Paisan (1946, Roberto Rossellini)

Middle of R.R.’s war trilogy, six episodes about different wartime encounters with (mostly?) Americans. The movie’s subject is that “war is an epidemic that sweeps up everyone in its path,” sayeth the TV narrator. A pretty active and mobile camera, and big noisy music by brother Renzo. Fellini was co-writer and assistant director. A whole bunch of writers, including Alfred Hayes (later Clash By Night and Human Desire) who might account for the surprisingly not-bad English dialogue.

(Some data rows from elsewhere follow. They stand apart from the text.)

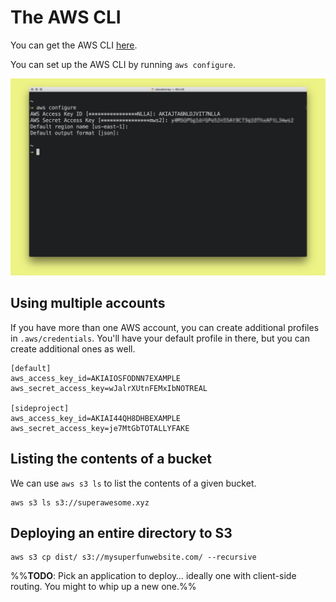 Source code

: # The AWS CLI

You can get the AWS CLI [here](https://aws.amazon.com/cli/).

You can set up the AWS CLI by running `aws configure`.

![configure-cli.png](Attachments/configure-cli.png)

## Using multiple accounts

If you have more than one AWS account, you can create additional profiles in `.aws/credentials`. You'll have your default profile in there, but you can create additional ones as well.

```
[default]
aws_access_key_id=AKIAIOSFODNN7EXAMPLE
aws_secret_access_key=wJalrXUtnFEMxIbNOTREAL

[sideproject]
aws_access_key_id=AKIAI44QH8DHBEXAMPLE
aws_secret_access_key=je7MtGbTOTALLYFAKE
```

## Listing the contents of a bucket

We can use `aws s3 ls` to list the contents of a given bucket.

```
aws s3 ls s3://superawesome.xyz
```

## Deploying an entire directory to S3

```
aws s3 cp dist/ s3://mysuperfunwebsite.com/ --recursive
```

%%**TODO**: Pick an application to deploy… ideally one with client-side routing. You might to whip up a new one.%%
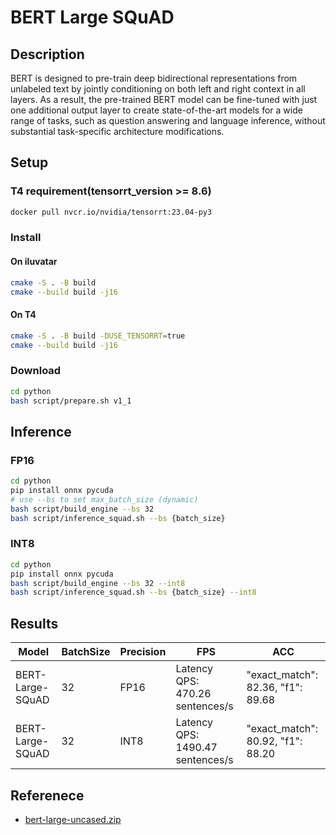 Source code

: # BERT Large SQuAD

## Description

BERT is designed to pre-train deep bidirectional representations from unlabeled text by jointly conditioning on both left and right context in all layers. As a result, the pre-trained BERT model can be fine-tuned with just one additional output layer to create state-of-the-art models for a wide range of tasks, such as question answering and language inference, without substantial task-specific architecture modifications.

## Setup

### T4 requirement(tensorrt_version >= 8.6)

```bash
docker pull nvcr.io/nvidia/tensorrt:23.04-py3
```

### Install

#### On iluvatar

```bash
cmake -S . -B build
cmake --build build -j16
```

#### On T4

```bash
cmake -S . -B build -DUSE_TENSORRT=true
cmake --build build -j16
```

### Download

```bash
cd python
bash script/prepare.sh v1_1
```

## Inference

### FP16

```bash
cd python
pip install onnx pycuda
# use --bs to set max_batch_size (dynamic)
bash script/build_engine --bs 32
bash script/inference_squad.sh --bs {batch_size}
```

### INT8

```bash
cd python
pip install onnx pycuda
bash script/build_engine --bs 32 --int8
bash script/inference_squad.sh --bs {batch_size} --int8
```

## Results

Model | BatchSize | Precision | FPS | ACC
------|-----------|-----------|-----|----
BERT-Large-SQuAD | 32 | FP16 | Latency QPS: 470.26 sentences/s | "exact_match": 82.36, "f1": 89.68
BERT-Large-SQuAD | 32 | INT8 | Latency QPS: 1490.47 sentences/s | "exact_match": 80.92, "f1": 88.20

## Referenece

- [bert-large-uncased.zip](https://drive.google.com/file/d/1eD8QBkbK6YN-_YXODp3tmpp3cZKlrPTA/view?usp=drive_link)

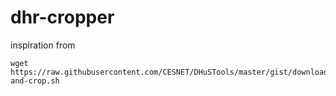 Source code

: # dhr-cropper

inspiration from

```
wget https://raw.githubusercontent.com/CESNET/DHuSTools/master/gist/download-and-crop.sh
```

A couple of misunderstandings. U.S. soldiers come to town, recruit a local girl to lead them over the mine-laced lava path. Joe stays in a building with her while the others go ahead. Nazis wander in as Joe is connecting with the girl despite their language barrier, shoot Joe then toss her off the cliff. When the Americans return, they assume the traitorous Italian girl killed their friend then ran off.

Black American soldier hangs out with kid, drunkenly assaults a puppet show, gets his shoes stolen, later comes after the kid to reclaim his shoes but leaves empty-handed, shocked to realize that the kids live in rubble, their parents dead from the bombings. It’s practically a Germany Year Zero prequel.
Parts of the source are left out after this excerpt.